RAMSEUR — East Region or West Region?
With the new classifications, the new way playoff seedings are determined and with fewer teams qualifying in each classification, Eastern Randolph varsity football coach Burton Cates and his staff were expecting a trip to the East Regional when the regular season ended.
Until about two weeks ago.
It was then that projections flipped the Wildcats from the East to the West and what was a very likely No. 1 seed in the East has become a No. 3 seed in the West.
For Cates and the Wildcats, who closed out another undefeated conference season Thursday night with a 49-0 win over Jordan-Matthews for their fifth straight unbeaten league campaign, heading in either direction is fine.
“We will live with it, address it and let the kids know we have a chance to play football,” Cates said late last week. “We knew there was a possibility of going West. We have a lot of smart coaches who spend a great deal of time with the projections. It doesn’t matter because you’re going to play good football teams in both.”
The Wildcats will be entering the state tournament with very high expectations, as they do every year.
ER is 8-2 on the season after wrapping up the Four Rivers Conference championship, the first in the new realignment. Add that to the four consecutive undefeated Piedmont Athletic Conference titles won and the Wildcats have recorded five straight undefeated conference seasons.
“That’s our goal,” Cates said of the undefeated league season. “We’re getting better, eliminating penalties, eliminating turnovers. The open date was as good as it could have been. I felt like the last two games from penalties to turnovers to assignments, we’ve done a lot better. Those things and injuries make a big difference in the playoffs.”
The Wildcats had a Week 9 bye, the latest Cates said he ever remembered having a bye in a high school football season.

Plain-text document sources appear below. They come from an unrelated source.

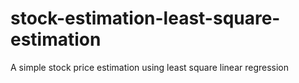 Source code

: # stock-estimation-least-square-estimation
A simple stock price estimation using least square linear regression
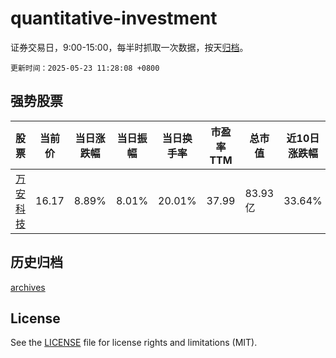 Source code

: # quantitative-investment

证券交易日，9:00-15:00，每半时抓取一次数据，按天[归档](archives)。

`更新时间：2025-05-23 11:28:08 +0800`

## 强势股票

|股票|当前价|当日涨跌幅|当日振幅|当日换手率|市盈率TTM|总市值|近10日涨跌幅|
|----|----|----|----|----|----|----|----|
|[万安科技](https://xueqiu.com/S/SZ002590)|16.17|8.89%|8.01%|20.01%|37.99|83.93亿|33.64%|

## 历史归档

[archives](archives)

## License

See the [LICENSE](LICENSE) file for license rights and limitations (MIT).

Since a 20-13 loss to Asheboro on Sept. 19, the Wildcats have ripped off five straight victories, outscoring foes 215-16. In the four FRC battles, the Wildcats recorded three shutouts and own a 181-10 points advantage.
The Wildcats started the season 3-2 after losses to Union Pines and Asheboro.
“The Asheboro loss was disappointing,” Cates said. “But we had some injuries and missed people who did not play in that game. It was telling, but the good thing about it was it created depth. Players were injured last night (against Jordan-Matthews) and someone stepped in. Going into the playoffs, you always want to have some depth you can fall back on.”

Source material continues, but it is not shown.